Stored data entries:
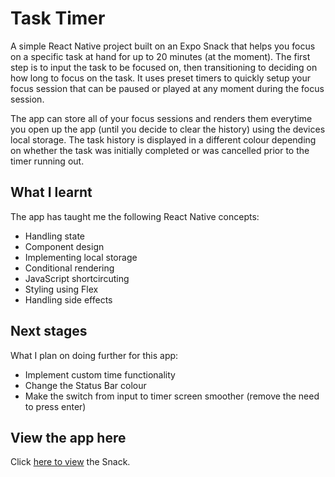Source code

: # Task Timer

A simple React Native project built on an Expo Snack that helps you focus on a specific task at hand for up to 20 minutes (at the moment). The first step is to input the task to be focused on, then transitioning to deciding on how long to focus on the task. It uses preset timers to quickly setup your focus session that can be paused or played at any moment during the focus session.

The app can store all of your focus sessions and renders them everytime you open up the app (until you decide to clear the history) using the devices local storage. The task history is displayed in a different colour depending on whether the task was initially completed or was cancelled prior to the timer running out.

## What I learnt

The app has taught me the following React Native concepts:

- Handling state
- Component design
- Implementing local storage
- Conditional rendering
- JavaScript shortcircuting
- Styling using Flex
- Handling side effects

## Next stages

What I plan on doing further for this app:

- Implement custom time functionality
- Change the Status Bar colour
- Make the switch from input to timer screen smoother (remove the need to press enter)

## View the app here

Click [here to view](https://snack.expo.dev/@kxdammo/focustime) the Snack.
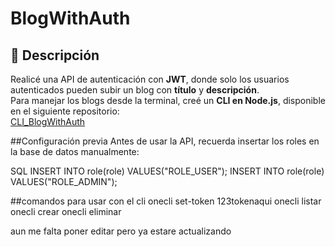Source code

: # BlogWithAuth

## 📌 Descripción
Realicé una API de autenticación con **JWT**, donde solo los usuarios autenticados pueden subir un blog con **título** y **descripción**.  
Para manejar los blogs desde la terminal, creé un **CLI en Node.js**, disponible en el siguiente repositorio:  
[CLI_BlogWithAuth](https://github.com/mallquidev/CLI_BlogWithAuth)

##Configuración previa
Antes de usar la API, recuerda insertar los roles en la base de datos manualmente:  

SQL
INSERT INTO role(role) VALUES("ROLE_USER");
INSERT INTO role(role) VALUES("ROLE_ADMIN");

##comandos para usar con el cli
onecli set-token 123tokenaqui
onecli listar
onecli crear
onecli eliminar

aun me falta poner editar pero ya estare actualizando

# [Description of the task]
Every record above needs to be repeated exactly; pictures are to be left out.

# [Result for this exercise]
Source code

: # Task Timer

A simple React Native project built on an Expo Snack that helps you focus on a specific task at hand for up to 20 minutes (at the moment). The first step is to input the task to be focused on, then transitioning to deciding on how long to focus on the task. It uses preset timers to quickly setup your focus session that can be paused or played at any moment during the focus session.

The app can store all of your focus sessions and renders them everytime you open up the app (until you decide to clear the history) using the devices local storage. The task history is displayed in a different colour depending on whether the task was initially completed or was cancelled prior to the timer running out.

## What I learnt

The app has taught me the following React Native concepts:

- Handling state
- Component design
- Implementing local storage
- Conditional rendering
- JavaScript shortcircuting
- Styling using Flex
- Handling side effects

## Next stages

What I plan on doing further for this app:

- Implement custom time functionality
- Change the Status Bar colour
- Make the switch from input to timer screen smoother (remove the need to press enter)

## View the app here

Click [here to view](https://snack.expo.dev/@kxdammo/focustime) the Snack.
Source code

: # BlogWithAuth

## 📌 Descripción
Realicé una API de autenticación con **JWT**, donde solo los usuarios autenticados pueden subir un blog con **título** y **descripción**.  
Para manejar los blogs desde la terminal, creé un **CLI en Node.js**, disponible en el siguiente repositorio:  
[CLI_BlogWithAuth](https://github.com/mallquidev/CLI_BlogWithAuth)

##Configuración previa
Antes de usar la API, recuerda insertar los roles en la base de datos manualmente:  

SQL
INSERT INTO role(role) VALUES("ROLE_USER");
INSERT INTO role(role) VALUES("ROLE_ADMIN");

##comandos para usar con el cli
onecli set-token 123tokenaqui
onecli listar
onecli crear
onecli eliminar

aun me falta poner editar pero ya estare actualizando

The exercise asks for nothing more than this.